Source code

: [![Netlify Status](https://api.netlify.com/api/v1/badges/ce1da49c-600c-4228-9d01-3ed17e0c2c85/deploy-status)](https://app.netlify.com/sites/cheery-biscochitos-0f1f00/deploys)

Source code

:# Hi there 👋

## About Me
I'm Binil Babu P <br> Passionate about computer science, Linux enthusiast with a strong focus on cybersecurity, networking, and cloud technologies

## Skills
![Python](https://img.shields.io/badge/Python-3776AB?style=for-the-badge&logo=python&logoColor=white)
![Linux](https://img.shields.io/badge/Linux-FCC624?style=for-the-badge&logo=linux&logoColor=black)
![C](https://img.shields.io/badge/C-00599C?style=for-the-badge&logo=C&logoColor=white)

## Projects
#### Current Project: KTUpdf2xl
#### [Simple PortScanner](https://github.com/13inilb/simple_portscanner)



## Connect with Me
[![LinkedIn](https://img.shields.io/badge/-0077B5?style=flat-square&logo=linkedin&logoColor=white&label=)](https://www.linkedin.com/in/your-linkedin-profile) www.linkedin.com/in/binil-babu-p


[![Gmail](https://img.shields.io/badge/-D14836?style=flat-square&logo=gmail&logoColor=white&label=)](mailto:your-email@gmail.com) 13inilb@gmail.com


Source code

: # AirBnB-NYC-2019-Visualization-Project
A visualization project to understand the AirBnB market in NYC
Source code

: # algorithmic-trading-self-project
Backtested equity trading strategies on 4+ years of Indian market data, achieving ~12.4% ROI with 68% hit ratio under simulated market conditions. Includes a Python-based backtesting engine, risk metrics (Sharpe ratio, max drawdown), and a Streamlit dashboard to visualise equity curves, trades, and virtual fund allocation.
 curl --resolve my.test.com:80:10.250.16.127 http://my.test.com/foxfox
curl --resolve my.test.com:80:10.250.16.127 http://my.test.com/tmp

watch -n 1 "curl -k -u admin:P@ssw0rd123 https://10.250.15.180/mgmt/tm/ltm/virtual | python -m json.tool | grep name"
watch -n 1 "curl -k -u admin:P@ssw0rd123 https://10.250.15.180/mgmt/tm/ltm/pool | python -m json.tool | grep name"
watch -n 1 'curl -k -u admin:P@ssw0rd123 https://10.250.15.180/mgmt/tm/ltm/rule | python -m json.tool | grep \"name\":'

◆ ◆ ◆ ◆ ◆

REQUIRED ACTION: What you return must be the lines above that run from the line with "A visualization project" to the line with "--resolve my.test.com:80:10.250.16.127 http://my.test.com/tmp", inclusive, each copied exactly.

RESPONSE BELOW:
A visualization project to understand the AirBnB market in NYC
Source code

: # algorithmic-trading-self-project
Backtested equity trading strategies on 4+ years of Indian market data, achieving ~12.4% ROI with 68% hit ratio under simulated market conditions. Includes a Python-based backtesting engine, risk metrics (Sharpe ratio, max drawdown), and a Streamlit dashboard to visualise equity curves, trades, and virtual fund allocation.
 curl --resolve my.test.com:80:10.250.16.127 http://my.test.com/foxfox
curl --resolve my.test.com:80:10.250.16.127 http://my.test.com/tmp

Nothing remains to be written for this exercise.